Political philosophy is concerned, at its centre, with ways in which individual agents can act collectively, the opportunities that collective action affords, the obstacles that lie in its way and the promise and pathologies of forms of social organization that make collective action possible. The nature of collective agency has also played a key role in recent work in social ontology. One might therefore expect social ontology to provide an important resource for political philosophy.  
However, although some authors have found it illuminating to consider whether the state might be a collective agent, and ideas about collective responsibility have played a significant role in discussions about reparations for past harms including those resulting from slavery, colonial injustice and war crimes and about our obligations in the face of the climate crisis, work informed by contributions to social ontology have played a less significant role than in political philosophy than one might hope.  

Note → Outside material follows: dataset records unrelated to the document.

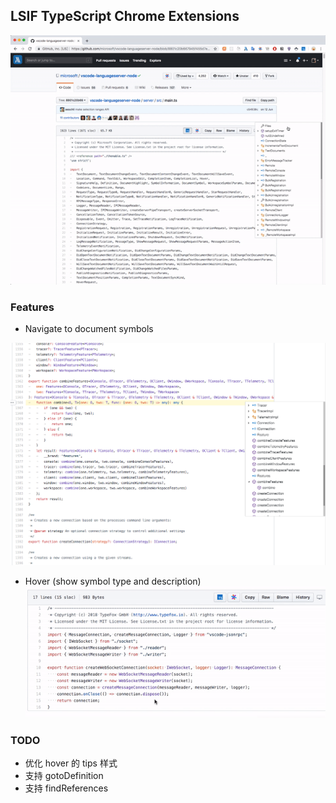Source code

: ## LSIF TypeScript Chrome Extensions
![](snapshot/all.gif)
### Features

- Navigate to document symbols

![](snapshot/navigate-to-symbol.png)

- Hover (show symbol type and description)
![](snapshot/hover.gif)

### TODO

- 优化 hover 的 tips 样式
- 支持 gotoDefinition
- 支持 findReferences
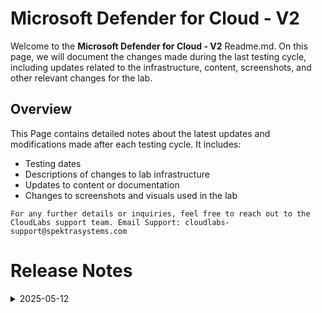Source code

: 
# Microsoft Defender for Cloud - V2

Welcome to the **Microsoft Defender for Cloud - V2** Readme.md. On this page, we will document the changes made during the last testing cycle, including updates related to the infrastructure, content, screenshots, and other relevant changes for the lab.

## Overview

This Page contains detailed notes about the latest updates and modifications made after each testing cycle. It includes:

- Testing dates
- Descriptions of changes to lab infrastructure
- Updates to content or documentation
- Changes to screenshots and visuals used in the lab

`For any further details or inquiries, feel free to reach out to the CloudLabs support team. Email Support: cloudlabs-support@spektrasystems.com`

# Release Notes

<details>
  <summary>2025-05-12</summary>

### Release Date: 2025-05-12
  
- **Testing Date**: 2025-05-12

## Infrastructure Changes

### LAB 05

  - Found UI updates in Visual Studio, updated the UI according to the changes.

#### LAB 06

  - Found UI updates in Azure AI Foundry, updated the UI according to the changes. 
  - We have added a new task for **Lab 6** as per the customer's request.
    
#### LAB 07

   - Found UI updates in the storage account, updated the UI according to the changes.

## Content Changes

  - We have added a new task for **Lab 6** as per the customer's request.

## Screenshot Updates

- **Change**: Updated almost all the screenshots for the whole lab to reflect the latest UI changes in the Defender for Cloud and Azure Portal.
## Validation

We have Added Validation for **modules 6 and 7**.

## Testing Notes

- **Test Validation Summary**: Validated the lab guide steps, updated the content to reflect the latest UI changes, reorganized exercises for better alignment with the overall lab flow, and added new tasks for lab 6 based on the customer's Request.

---
</details>
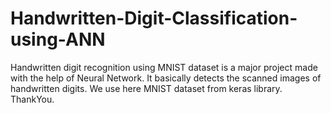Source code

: # Handwritten-Digit-Classification-using-ANN
Handwritten digit recognition using MNIST dataset is a major project made with the help of Neural Network. It basically detects the scanned images of handwritten digits. We use here MNIST dataset from keras library.
ThankYou.
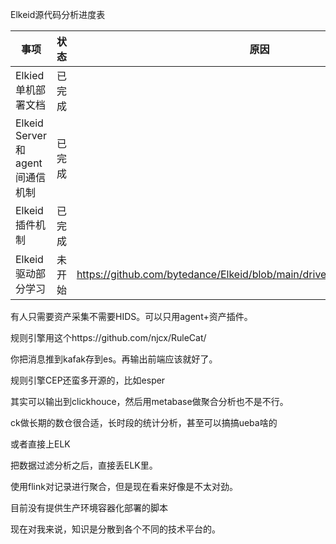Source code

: Elkeid源代码分析进度表

| 事项                           | 状态   | 原因                                                         |
| ------------------------------ | ------ | ------------------------------------------------------------ |
| Elkied单机部署文档             | 已完成 |                                                              |
| Elkeid Server和agent间通信机制 | 已完成 |                                                              |
| Elkeid 插件机制                | 已完成 |                                                              |
| Elkeid 驱动部分学习            | 未开始 | https://github.com/bytedance/Elkeid/blob/main/driver/LKM/src/trace_buffer.c |



有人只需要资产采集不需要HIDS。可以只用agent+资产插件。



规则引擎用这个https://github.com/njcx/RuleCat/

你把消息推到kafak存到es。再输出前端应该就好了。



规则引擎CEP还蛮多开源的，比如esper

其实可以输出到clickhouce，然后用metabase做聚合分析也不是不行。

ck做长期的数仓很合适，长时段的统计分析，甚至可以搞搞ueba啥的



或者直接上ELK

把数据过滤分析之后，直接丢ELK里。



使用flink对记录进行聚合，但是现在看来好像是不太对劲。



目前没有提供生产环境容器化部署的脚本

现在对我来说，知识是分散到各个不同的技术平台的。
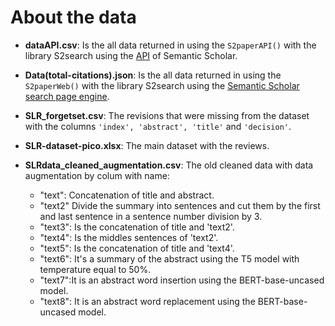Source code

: # About the data

+ **dataAPI.csv**: Is the all data returned in using the `S2paperAPI()` with the library S2search using the [API](https://api.semanticscholar.org/graph/v1) of Semantic Scholar.

+ **Data(total-citations).json**: Is the all data returned in using the `S2paperWeb()` with the library S2search using the [Semantic Scholar search page engine](https://www.semanticscholar.org/).

+ **SLR_forgetset.csv**: The revisions that were missing from the dataset with the columns `'index', 'abstract', 'title'` and `'decision'`.

+ **SLR-dataset-pico.xlsx**: The main dataset with the reviews.

+ **SLRdata_cleaned_augmentation.csv**: The old cleaned data with data augmentation by colum with name:

    + "text": Concatenation of title and abstract.
    + "text2" Divide the summary into sentences and cut them by the first and last sentence in a sentence number division by 3.
    + "text3": Is the concatenation of title and 'text2'.
    + "text4": Is the middles sentences of 'text2'.
    + "text5": Is the concatenation of title and 'text4'.
    + "text6": It's a summary of the abstract using the T5 model with temperature equal to 50\%.
    + "text7":It is an abstract word insertion using the BERT-base-uncased model.
    + "text8": It is an abstract word replacement using the BERT-base-uncased model.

The aim of this panel is to explore other ways in which social ontology might contribute to political philosophy, paying particular attention to social entities subsidiary to, beyond, or independent of the state. Although some recent work at the interface of social and political philosophy has addressed these issues, there is much fertile territory to explore here. 
We also allow space for exploring the implications for political philosophy of a recent and important development within social ontology: namely the suggestion, prominent in the work of Brian Epstein, Asa Burman and Johan Branmark, among others that the collective agency perspective on social ontology unduly marginalizes a range of phenomena that should be of central interest to political philosophers such as class, power and gender.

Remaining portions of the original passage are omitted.